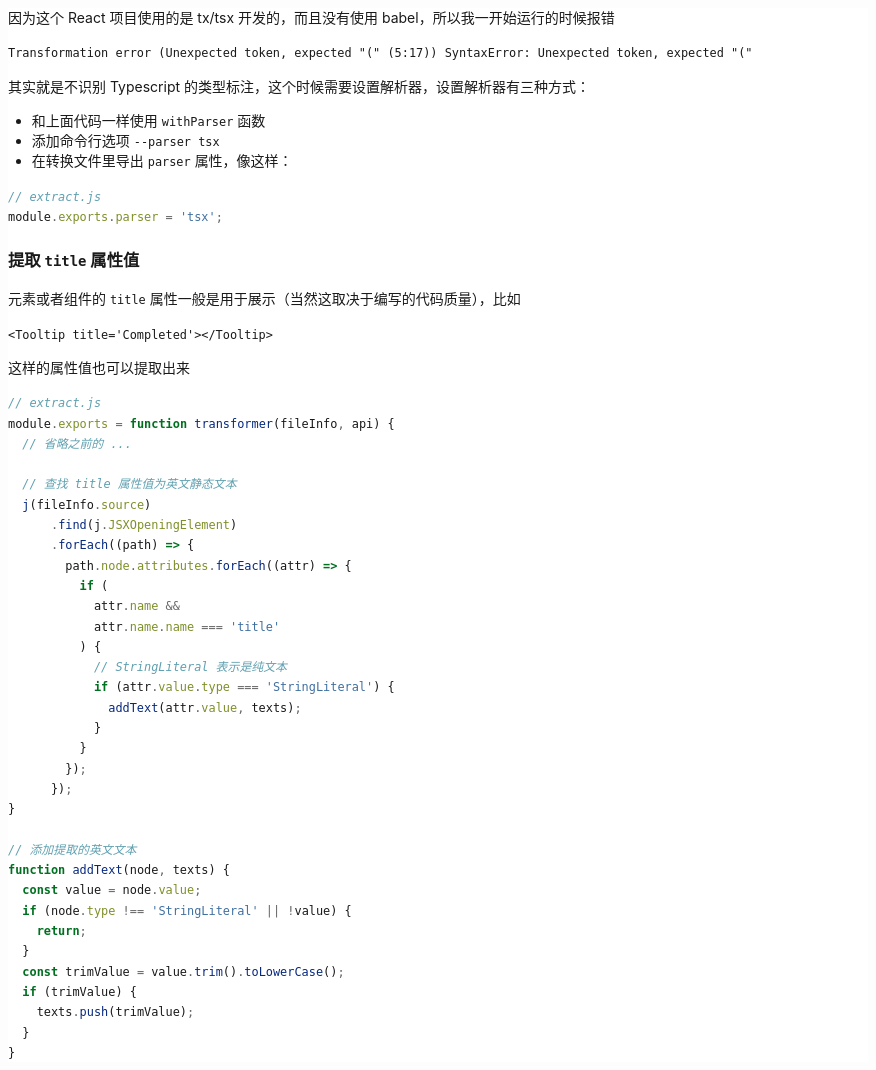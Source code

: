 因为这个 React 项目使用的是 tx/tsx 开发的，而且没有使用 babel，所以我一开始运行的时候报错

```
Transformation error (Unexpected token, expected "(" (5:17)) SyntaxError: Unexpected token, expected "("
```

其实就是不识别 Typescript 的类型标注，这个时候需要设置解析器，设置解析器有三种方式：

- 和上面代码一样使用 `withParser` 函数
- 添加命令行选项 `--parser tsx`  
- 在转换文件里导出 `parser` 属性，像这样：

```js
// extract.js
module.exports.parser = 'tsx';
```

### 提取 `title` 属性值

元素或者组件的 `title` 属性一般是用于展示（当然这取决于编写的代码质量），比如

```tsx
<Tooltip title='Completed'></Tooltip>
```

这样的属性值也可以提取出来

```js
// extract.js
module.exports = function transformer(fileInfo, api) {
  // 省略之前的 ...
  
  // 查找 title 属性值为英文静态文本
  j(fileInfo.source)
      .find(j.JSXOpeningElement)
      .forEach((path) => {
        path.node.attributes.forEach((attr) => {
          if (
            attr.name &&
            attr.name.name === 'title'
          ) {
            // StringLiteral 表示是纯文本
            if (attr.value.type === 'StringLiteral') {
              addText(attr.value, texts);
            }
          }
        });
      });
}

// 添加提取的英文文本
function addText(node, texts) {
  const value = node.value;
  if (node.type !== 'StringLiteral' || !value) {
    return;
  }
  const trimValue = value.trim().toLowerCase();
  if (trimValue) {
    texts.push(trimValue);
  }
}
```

· · · · · · ·

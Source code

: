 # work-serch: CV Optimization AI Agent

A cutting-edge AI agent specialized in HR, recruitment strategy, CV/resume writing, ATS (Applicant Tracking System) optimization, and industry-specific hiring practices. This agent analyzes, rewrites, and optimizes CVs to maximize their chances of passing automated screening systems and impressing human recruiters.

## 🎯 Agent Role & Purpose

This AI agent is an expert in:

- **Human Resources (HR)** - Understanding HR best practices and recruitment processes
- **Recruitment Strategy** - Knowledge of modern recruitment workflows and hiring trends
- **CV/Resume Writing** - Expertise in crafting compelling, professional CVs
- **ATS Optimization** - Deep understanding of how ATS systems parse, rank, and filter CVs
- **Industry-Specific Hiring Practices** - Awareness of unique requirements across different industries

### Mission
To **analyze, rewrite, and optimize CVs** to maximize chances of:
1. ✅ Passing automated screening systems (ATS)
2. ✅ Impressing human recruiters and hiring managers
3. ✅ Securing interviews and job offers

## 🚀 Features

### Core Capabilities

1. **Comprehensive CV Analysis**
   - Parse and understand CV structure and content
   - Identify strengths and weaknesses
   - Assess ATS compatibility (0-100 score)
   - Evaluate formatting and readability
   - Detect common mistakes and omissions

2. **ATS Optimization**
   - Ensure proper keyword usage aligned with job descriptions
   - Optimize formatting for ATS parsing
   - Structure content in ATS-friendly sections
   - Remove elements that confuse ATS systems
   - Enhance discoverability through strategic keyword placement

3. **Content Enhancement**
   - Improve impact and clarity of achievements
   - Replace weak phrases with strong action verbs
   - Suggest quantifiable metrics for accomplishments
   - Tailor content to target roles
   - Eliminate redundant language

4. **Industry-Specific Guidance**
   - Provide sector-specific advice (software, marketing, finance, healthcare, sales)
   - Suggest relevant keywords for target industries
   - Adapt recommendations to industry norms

· · · · · · ·

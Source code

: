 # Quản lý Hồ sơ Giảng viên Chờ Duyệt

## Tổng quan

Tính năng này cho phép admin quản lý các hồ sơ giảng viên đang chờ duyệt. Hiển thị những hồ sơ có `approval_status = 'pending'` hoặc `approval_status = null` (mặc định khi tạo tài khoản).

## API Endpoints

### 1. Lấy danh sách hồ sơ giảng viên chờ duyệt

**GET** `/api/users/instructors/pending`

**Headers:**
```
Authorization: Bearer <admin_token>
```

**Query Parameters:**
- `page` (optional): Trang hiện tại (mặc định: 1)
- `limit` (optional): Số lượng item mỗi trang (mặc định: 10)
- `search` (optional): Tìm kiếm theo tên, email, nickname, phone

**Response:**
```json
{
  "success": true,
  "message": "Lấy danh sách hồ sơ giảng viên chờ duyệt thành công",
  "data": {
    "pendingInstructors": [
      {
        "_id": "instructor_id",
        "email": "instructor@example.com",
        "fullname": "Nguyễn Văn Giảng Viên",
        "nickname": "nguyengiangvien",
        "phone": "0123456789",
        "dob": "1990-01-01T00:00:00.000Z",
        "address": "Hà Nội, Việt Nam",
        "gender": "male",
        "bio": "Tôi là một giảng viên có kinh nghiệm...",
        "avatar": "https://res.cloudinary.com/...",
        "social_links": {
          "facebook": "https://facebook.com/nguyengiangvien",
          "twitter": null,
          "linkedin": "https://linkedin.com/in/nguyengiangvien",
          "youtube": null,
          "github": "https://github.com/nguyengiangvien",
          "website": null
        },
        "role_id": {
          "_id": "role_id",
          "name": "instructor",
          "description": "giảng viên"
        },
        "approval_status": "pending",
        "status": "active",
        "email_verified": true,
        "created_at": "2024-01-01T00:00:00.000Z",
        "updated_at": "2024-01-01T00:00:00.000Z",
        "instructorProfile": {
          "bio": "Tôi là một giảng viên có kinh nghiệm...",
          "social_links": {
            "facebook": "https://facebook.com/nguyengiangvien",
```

· · · · · · ·

HOW TO COMPLETE THIS TASK: Retype the entries above exactly, but only from the line containing "- **Human Resources" through the line containing "### Mission", both included.

RESPONSE TO THE EXERCISE:
- **Human Resources (HR)** - Understanding HR best practices and recruitment processes
- **Recruitment Strategy** - Knowledge of modern recruitment workflows and hiring trends
- **CV/Resume Writing** - Expertise in crafting compelling, professional CVs
- **ATS Optimization** - Deep understanding of how ATS systems parse, rank, and filter CVs
- **Industry-Specific Hiring Practices** - Awareness of unique requirements across different industries

### Mission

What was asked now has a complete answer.